I implemented three modular Runners:
ClassifierRunner
DetectorRunner
SegmenterRunner
All runners share the same API:
result = runner.run(dataset, model, config)
Each runner handles:
forward passes
output normalization
prediction logging
metric computation
artifact generation
real-time UI reporting
This design allows any model to run on any benchmark, provided the configuration matches.
6. From Script to System: Client–Server Architecture
To support multiple users and parallel evaluations, the project evolved into a full Client–Server system.
Server responsibilities:
job scheduling
queue management
load balancing
artifact storage (MinIO)
model/version tracking
failure isolation
Client (PyQt) responsibilities:
uploading models
selecting benchmarks
configuring runs
real-time logs
comparing metrics across runs
downloading prediction artifacts
This architecture transformed the pipeline into a usable, scalable research tool.
7. Key Engineering Lessons Learned
Configuration sho
uld drive execution, not the other way around.
Strong validation (Pydantic) saves hours of debugging.
Adapters normalize complexity and prevent format-specific logic explosion.

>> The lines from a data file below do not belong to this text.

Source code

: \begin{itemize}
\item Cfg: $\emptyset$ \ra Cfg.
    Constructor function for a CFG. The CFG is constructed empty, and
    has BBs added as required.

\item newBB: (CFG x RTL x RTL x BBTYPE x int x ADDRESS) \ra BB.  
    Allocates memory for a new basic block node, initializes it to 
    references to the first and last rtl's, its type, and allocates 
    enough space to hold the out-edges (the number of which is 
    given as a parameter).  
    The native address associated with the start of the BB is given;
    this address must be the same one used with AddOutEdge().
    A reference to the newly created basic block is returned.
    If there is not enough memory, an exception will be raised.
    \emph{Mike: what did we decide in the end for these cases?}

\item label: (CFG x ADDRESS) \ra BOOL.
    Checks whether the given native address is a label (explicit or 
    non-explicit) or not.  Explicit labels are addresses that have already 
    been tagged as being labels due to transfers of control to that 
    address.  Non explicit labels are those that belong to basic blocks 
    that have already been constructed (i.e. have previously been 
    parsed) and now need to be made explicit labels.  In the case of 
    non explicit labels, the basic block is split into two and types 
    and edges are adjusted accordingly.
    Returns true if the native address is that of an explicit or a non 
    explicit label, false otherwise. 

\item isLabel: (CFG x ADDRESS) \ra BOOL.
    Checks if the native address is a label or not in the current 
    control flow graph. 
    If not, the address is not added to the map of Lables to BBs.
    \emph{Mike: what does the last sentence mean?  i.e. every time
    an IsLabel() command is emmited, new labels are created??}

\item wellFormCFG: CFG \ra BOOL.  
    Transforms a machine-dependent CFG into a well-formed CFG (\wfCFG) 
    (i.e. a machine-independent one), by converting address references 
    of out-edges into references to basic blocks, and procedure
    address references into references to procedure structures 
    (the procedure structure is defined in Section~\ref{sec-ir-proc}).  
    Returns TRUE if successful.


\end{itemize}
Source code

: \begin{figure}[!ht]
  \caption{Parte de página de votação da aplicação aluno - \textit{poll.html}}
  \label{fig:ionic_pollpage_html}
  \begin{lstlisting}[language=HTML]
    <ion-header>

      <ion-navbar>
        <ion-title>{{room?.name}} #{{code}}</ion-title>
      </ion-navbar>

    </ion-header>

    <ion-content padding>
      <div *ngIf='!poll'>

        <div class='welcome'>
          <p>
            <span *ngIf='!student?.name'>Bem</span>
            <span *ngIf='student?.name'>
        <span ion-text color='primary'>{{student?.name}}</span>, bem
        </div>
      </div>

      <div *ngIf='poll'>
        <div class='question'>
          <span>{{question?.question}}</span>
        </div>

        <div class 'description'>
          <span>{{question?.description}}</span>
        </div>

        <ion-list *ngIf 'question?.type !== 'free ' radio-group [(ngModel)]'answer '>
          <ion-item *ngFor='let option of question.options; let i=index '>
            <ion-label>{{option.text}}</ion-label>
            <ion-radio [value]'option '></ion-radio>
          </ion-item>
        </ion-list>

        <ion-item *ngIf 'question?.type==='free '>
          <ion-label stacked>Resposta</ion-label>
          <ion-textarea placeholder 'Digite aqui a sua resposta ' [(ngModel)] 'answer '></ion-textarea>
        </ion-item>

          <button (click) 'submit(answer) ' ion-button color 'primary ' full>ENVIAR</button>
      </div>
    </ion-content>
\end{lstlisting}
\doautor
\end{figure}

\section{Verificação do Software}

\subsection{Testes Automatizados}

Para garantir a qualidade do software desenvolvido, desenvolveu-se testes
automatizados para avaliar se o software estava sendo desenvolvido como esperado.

Modular runners make task logic replaceable and easy to extend.
Incremental evaluation is essential for real-world datasets.
Client–Server separation turns a pipeline into a production-grade system.
Conclusion
By combining:
declarative YAML configuration
a strongly typed AppConfig layer
dataset normalization through adapters
modular runners
incremental computation
and a client–server architecture
I built a unified benchmarking pipeline capable of running any CV model on any benchmark — without writing new code for each task.
This approach provides stability, extensibility, and reproducibility — all essential qualities in a real-world evaluation system.